* ASSIGNMENT: Retype each record shown below, leaving every character as it is.

[Stored data]
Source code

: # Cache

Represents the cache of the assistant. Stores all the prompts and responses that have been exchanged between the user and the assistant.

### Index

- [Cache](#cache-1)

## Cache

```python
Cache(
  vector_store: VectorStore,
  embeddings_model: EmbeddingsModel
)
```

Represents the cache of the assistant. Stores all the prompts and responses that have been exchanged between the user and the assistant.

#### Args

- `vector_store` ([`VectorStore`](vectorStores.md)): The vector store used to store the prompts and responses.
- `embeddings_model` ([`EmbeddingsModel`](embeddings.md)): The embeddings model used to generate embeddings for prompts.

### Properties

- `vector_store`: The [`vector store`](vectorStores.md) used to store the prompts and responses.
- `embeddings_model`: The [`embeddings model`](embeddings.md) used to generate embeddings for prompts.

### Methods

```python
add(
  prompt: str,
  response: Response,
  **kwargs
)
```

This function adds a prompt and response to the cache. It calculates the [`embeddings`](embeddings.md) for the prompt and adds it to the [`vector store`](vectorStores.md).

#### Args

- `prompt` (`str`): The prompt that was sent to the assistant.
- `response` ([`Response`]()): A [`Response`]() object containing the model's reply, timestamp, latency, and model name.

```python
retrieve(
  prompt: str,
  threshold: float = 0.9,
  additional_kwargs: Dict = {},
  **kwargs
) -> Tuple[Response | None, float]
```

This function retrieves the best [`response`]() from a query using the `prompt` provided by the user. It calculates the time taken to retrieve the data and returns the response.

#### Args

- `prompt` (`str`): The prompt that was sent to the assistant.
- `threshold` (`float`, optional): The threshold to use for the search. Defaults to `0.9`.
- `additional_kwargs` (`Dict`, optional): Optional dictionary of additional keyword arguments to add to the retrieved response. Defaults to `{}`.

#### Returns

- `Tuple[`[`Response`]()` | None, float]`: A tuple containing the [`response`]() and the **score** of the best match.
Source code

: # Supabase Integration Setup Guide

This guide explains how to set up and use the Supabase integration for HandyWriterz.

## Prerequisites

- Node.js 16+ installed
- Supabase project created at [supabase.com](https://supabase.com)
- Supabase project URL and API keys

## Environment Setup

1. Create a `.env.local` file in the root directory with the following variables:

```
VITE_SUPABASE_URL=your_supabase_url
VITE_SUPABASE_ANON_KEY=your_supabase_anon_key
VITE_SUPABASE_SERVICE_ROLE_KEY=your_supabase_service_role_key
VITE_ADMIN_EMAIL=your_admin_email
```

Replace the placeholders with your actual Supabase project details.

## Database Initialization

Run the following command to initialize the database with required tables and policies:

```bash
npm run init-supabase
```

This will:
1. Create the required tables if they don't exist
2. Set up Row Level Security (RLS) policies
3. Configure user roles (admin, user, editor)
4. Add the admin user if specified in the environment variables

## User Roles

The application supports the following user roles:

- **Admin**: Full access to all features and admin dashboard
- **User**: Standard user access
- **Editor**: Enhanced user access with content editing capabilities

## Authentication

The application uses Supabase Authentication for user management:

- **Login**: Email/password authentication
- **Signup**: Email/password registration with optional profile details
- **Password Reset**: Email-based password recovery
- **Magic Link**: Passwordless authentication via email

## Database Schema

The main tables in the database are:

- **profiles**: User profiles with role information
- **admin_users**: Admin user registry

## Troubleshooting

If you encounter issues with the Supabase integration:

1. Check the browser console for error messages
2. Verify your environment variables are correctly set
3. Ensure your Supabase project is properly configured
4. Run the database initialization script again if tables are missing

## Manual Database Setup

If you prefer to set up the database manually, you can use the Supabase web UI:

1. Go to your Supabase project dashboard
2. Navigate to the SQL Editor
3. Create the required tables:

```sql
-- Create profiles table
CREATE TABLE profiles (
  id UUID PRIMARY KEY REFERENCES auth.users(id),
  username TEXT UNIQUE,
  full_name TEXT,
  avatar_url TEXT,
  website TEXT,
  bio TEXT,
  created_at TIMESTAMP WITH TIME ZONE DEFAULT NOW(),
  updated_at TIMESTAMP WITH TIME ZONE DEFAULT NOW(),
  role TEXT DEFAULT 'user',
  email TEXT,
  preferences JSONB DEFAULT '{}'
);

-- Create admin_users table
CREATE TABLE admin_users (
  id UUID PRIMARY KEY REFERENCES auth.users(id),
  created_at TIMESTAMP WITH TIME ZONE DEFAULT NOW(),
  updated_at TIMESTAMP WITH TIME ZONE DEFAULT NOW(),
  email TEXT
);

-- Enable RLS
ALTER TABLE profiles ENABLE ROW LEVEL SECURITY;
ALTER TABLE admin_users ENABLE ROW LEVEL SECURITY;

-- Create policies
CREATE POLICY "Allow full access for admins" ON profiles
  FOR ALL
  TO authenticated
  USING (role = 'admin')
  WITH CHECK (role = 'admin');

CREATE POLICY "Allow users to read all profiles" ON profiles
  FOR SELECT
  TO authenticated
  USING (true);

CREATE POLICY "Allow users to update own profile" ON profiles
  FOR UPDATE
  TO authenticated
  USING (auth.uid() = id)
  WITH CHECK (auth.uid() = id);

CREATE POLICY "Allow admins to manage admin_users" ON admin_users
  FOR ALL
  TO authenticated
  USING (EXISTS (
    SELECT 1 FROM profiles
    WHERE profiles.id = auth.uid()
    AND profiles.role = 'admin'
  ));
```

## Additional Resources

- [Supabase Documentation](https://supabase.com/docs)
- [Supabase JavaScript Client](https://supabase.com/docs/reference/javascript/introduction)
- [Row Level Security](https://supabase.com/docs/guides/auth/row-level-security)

* OUTPUT FOR THIS EXERCISE:
Source code

: # Cache

Represents the cache of the assistant. Stores all the prompts and responses that have been exchanged between the user and the assistant.

### Index

- [Cache](#cache-1)

## Cache

```python
Cache(
  vector_store: VectorStore,
  embeddings_model: EmbeddingsModel
)
```

Represents the cache of the assistant. Stores all the prompts and responses that have been exchanged between the user and the assistant.

#### Args

- `vector_store` ([`VectorStore`](vectorStores.md)): The vector store used to store the prompts and responses.
- `embeddings_model` ([`EmbeddingsModel`](embeddings.md)): The embeddings model used to generate embeddings for prompts.

### Properties

- `vector_store`: The [`vector store`](vectorStores.md) used to store the prompts and responses.
- `embeddings_model`: The [`embeddings model`](embeddings.md) used to generate embeddings for prompts.

### Methods

```python
add(
  prompt: str,
  response: Response,
  **kwargs
)
```

This function adds a prompt and response to the cache. It calculates the [`embeddings`](embeddings.md) for the prompt and adds it to the [`vector store`](vectorStores.md).

#### Args

- `prompt` (`str`): The prompt that was sent to the assistant.
- `response` ([`Response`]()): A [`Response`]() object containing the model's reply, timestamp, latency, and model name.

```python
retrieve(
  prompt: str,
  threshold: float = 0.9,
  additional_kwargs: Dict = {},
  **kwargs
) -> Tuple[Response | None, float]
```

This function retrieves the best [`response`]() from a query using the `prompt` provided by the user. It calculates the time taken to retrieve the data and returns the response.

#### Args

- `prompt` (`str`): The prompt that was sent to the assistant.
- `threshold` (`float`, optional): The threshold to use for the search. Defaults to `0.9`.
- `additional_kwargs` (`Dict`, optional): Optional dictionary of additional keyword arguments to add to the retrieved response. Defaults to `{}`.

#### Returns

- `Tuple[`[`Response`]()` | None, float]`: A tuple containing the [`response`]() and the **score** of the best match.
Source code

: # Supabase Integration Setup Guide

This guide explains how to set up and use the Supabase integration for HandyWriterz.

## Prerequisites

- Node.js 16+ installed
- Supabase project created at [supabase.com](https://supabase.com)
- Supabase project URL and API keys

## Environment Setup

1. Create a `.env.local` file in the root directory with the following variables:

```
VITE_SUPABASE_URL=your_supabase_url
VITE_SUPABASE_ANON_KEY=your_supabase_anon_key
VITE_SUPABASE_SERVICE_ROLE_KEY=your_supabase_service_role_key
VITE_ADMIN_EMAIL=your_admin_email
```

Replace the placeholders with your actual Supabase project details.

## Database Initialization

Run the following command to initialize the database with required tables and policies:

```bash
npm run init-supabase
```

This will:
1. Create the required tables if they don't exist
2. Set up Row Level Security (RLS) policies
3. Configure user roles (admin, user, editor)
4. Add the admin user if specified in the environment variables

## User Roles

The application supports the following user roles:

- **Admin**: Full access to all features and admin dashboard
- **User**: Standard user access
- **Editor**: Enhanced user access with content editing capabilities

## Authentication

The application uses Supabase Authentication for user management:

- **Login**: Email/password authentication
- **Signup**: Email/password registration with optional profile details
- **Password Reset**: Email-based password recovery
- **Magic Link**: Passwordless authentication via email

## Database Schema

The main tables in the database are:

- **profiles**: User profiles with role information
- **admin_users**: Admin user registry

## Troubleshooting

If you encounter issues with the Supabase integration:

1. Check the browser console for error messages
2. Verify your environment variables are correctly set
3. Ensure your Supabase project is properly configured
4. Run the database initialization script again if tables are missing

## Manual Database Setup

If you prefer to set up the database manually, you can use the Supabase web UI:

1. Go to your Supabase project dashboard
2. Navigate to the SQL Editor
3. Create the required tables:

```sql
-- Create profiles table
CREATE TABLE profiles (
  id UUID PRIMARY KEY REFERENCES auth.users(id),
  username TEXT UNIQUE,
  full_name TEXT,
  avatar_url TEXT,
  website TEXT,
  bio TEXT,
  created_at TIMESTAMP WITH TIME ZONE DEFAULT NOW(),
  updated_at TIMESTAMP WITH TIME ZONE DEFAULT NOW(),
  role TEXT DEFAULT 'user',
  email TEXT,
  preferences JSONB DEFAULT '{}'
);

-- Create admin_users table
CREATE TABLE admin_users (
  id UUID PRIMARY KEY REFERENCES auth.users(id),
  created_at TIMESTAMP WITH TIME ZONE DEFAULT NOW(),
  updated_at TIMESTAMP WITH TIME ZONE DEFAULT NOW(),
  email TEXT
);

-- Enable RLS
ALTER TABLE profiles ENABLE ROW LEVEL SECURITY;
ALTER TABLE admin_users ENABLE ROW LEVEL SECURITY;

-- Create policies
CREATE POLICY "Allow full access for admins" ON profiles
  FOR ALL
  TO authenticated
  USING (role = 'admin')
  WITH CHECK (role = 'admin');

CREATE POLICY "Allow users to read all profiles" ON profiles
  FOR SELECT
  TO authenticated
  USING (true);

CREATE POLICY "Allow users to update own profile" ON profiles
  FOR UPDATE
  TO authenticated
  USING (auth.uid() = id)
  WITH CHECK (auth.uid() = id);

CREATE POLICY "Allow admins to manage admin_users" ON admin_users
  FOR ALL
  TO authenticated
  USING (EXISTS (
    SELECT 1 FROM profiles
    WHERE profiles.id = auth.uid()
    AND profiles.role = 'admin'
  ));
```

## Additional Resources

- [Supabase Documentation](https://supabase.com/docs)
- [Supabase JavaScript Client](https://supabase.com/docs/reference/javascript/introduction)
- [Row Level Security](https://supabase.com/docs/guides/auth/row-level-security)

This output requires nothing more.